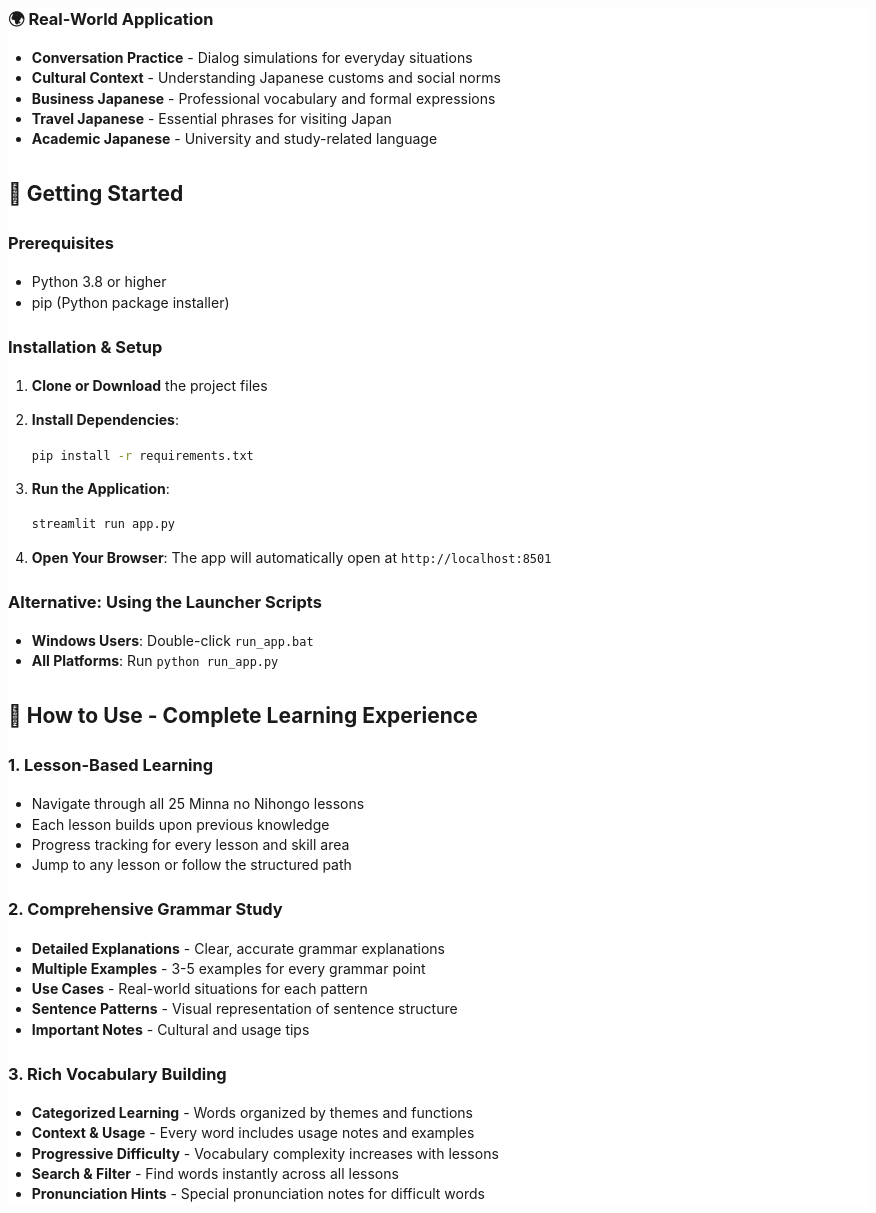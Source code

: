 ### 🌍 **Real-World Application**
- **Conversation Practice** - Dialog simulations for everyday situations
- **Cultural Context** - Understanding Japanese customs and social norms
- **Business Japanese** - Professional vocabulary and formal expressions
- **Travel Japanese** - Essential phrases for visiting Japan
- **Academic Japanese** - University and study-related language

## 🚀 **Getting Started**

### Prerequisites
- Python 3.8 or higher
- pip (Python package installer)

### Installation & Setup

1. **Clone or Download** the project files
2. **Install Dependencies**:
   ```bash
   pip install -r requirements.txt
   ```

3. **Run the Application**:
   ```bash
   streamlit run app.py
   ```

4. **Open Your Browser**: The app will automatically open at `http://localhost:8501`

### Alternative: Using the Launcher Scripts
- **Windows Users**: Double-click `run_app.bat`
- **All Platforms**: Run `python run_app.py`

## 📖 **How to Use - Complete Learning Experience**

### 1. **Lesson-Based Learning**
- Navigate through all 25 Minna no Nihongo lessons
- Each lesson builds upon previous knowledge
- Progress tracking for every lesson and skill area
- Jump to any lesson or follow the structured path

### 2. **Comprehensive Grammar Study**
- **Detailed Explanations** - Clear, accurate grammar explanations
- **Multiple Examples** - 3-5 examples for every grammar point
- **Use Cases** - Real-world situations for each pattern
- **Sentence Patterns** - Visual representation of sentence structure
- **Important Notes** - Cultural and usage tips

### 3. **Rich Vocabulary Building**
- **Categorized Learning** - Words organized by themes and functions
- **Context & Usage** - Every word includes usage notes and examples
- **Progressive Difficulty** - Vocabulary complexity increases with lessons
- **Search & Filter** - Find words instantly across all lessons
- **Pronunciation Hints** - Special pronunciation notes for difficult words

——————

§ YOUR INSTRUCTIONS: With the pictures set aside, return each line of the listing exactly as given.

§ ANSWER BELOW:
Source code

: ### 🌍 **Real-World Application**
- **Conversation Practice** - Dialog simulations for everyday situations
- **Cultural Context** - Understanding Japanese customs and social norms
- **Business Japanese** - Professional vocabulary and formal expressions
- **Travel Japanese** - Essential phrases for visiting Japan
- **Academic Japanese** - University and study-related language

## 🚀 **Getting Started**

### Prerequisites
- Python 3.8 or higher
- pip (Python package installer)

### Installation & Setup

1. **Clone or Download** the project files
2. **Install Dependencies**:
   ```bash
   pip install -r requirements.txt
   ```

3. **Run the Application**:
   ```bash
   streamlit run app.py
   ```

4. **Open Your Browser**: The app will automatically open at `http://localhost:8501`

### Alternative: Using the Launcher Scripts
- **Windows Users**: Double-click `run_app.bat`
- **All Platforms**: Run `python run_app.py`

## 📖 **How to Use - Complete Learning Experience**

### 1. **Lesson-Based Learning**
- Navigate through all 25 Minna no Nihongo lessons
- Each lesson builds upon previous knowledge
- Progress tracking for every lesson and skill area
- Jump to any lesson or follow the structured path

### 2. **Comprehensive Grammar Study**
- **Detailed Explanations** - Clear, accurate grammar explanations
- **Multiple Examples** - 3-5 examples for every grammar point
- **Use Cases** - Real-world situations for each pattern
- **Sentence Patterns** - Visual representation of sentence structure
- **Important Notes** - Cultural and usage tips

### 3. **Rich Vocabulary Building**
- **Categorized Learning** - Words organized by themes and functions
- **Context & Usage** - Every word includes usage notes and examples
- **Progressive Difficulty** - Vocabulary complexity increases with lessons
- **Search & Filter** - Find words instantly across all lessons
- **Pronunciation Hints** - Special pronunciation notes for difficult words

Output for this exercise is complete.